The Westpac Banking Corp (ASX: WBC) share price is having a poor session on Tuesday.
In afternoon trade, the banking giant's shares are down 2% to $21.48.
Should you buy the Westpac share price dip?
The broker community is largely undecided on whether investors should be buying Westpac shares following the release of its full-year results.
For example, in response to the release, analysts at Citi, Goldman Sachs, Macquarie, and Morgan Stanley have all retained the equivalent of hold ratings on its shares with price targets ranging from $20.50 to $23.60.
And over at Morgans, its analysts have downgraded the bank's shares to a hold rating with a trimmed price target of $21.58.
What is being said?
Goldman Sachs (neutral, $22.70) revealed that there are things to like about Westpac and sees value emerging in its share price.
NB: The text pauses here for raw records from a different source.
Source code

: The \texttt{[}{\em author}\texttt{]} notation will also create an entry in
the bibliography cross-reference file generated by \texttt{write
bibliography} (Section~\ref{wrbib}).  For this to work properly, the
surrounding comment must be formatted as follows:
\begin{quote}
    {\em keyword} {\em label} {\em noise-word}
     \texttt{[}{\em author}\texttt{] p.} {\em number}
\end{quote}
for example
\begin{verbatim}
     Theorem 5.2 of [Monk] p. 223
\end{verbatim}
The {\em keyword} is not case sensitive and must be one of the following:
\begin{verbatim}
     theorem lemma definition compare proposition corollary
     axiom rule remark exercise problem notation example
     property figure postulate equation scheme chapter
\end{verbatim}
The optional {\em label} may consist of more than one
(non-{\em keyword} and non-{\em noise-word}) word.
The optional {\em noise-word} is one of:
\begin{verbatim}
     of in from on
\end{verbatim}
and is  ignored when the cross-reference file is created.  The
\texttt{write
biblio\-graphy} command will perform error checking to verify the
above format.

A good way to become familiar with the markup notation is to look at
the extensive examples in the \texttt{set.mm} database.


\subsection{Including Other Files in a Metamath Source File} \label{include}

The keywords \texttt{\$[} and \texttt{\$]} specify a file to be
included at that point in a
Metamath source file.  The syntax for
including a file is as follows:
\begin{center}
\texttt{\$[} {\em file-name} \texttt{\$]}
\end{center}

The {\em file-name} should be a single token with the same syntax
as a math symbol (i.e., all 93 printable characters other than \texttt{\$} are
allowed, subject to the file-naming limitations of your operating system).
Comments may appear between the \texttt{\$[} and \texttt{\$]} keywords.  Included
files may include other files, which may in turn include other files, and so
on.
However, there's just a touch too much uncertainty with its technology simplification for a buy rating at this point. It explains:
Trading at book value and a 12-mo forward PER of 12.1x (15 year historic average of 12.6x; ex-dividend adjusted), value is emerging. Furthermore, while the technology simplification announced today has been a long time coming, we believe it does, over time, have the potential to materially improve WBC's relative productivity positioning.
However, investors will have to wait for more details on this strategy, and while management believes it can be funded with A$2 bn p.a. of investment spend, the trajectory of WBC's FY24 Visible Alpha consensus expense forecasts highlights the difficulty of managing costs in the current inflationary environment. We therefore stay Neutral ahead of more detail around the costs and expected benefits of the technology simplification.
The Westpac share price is down 7.5% over the last 12 months.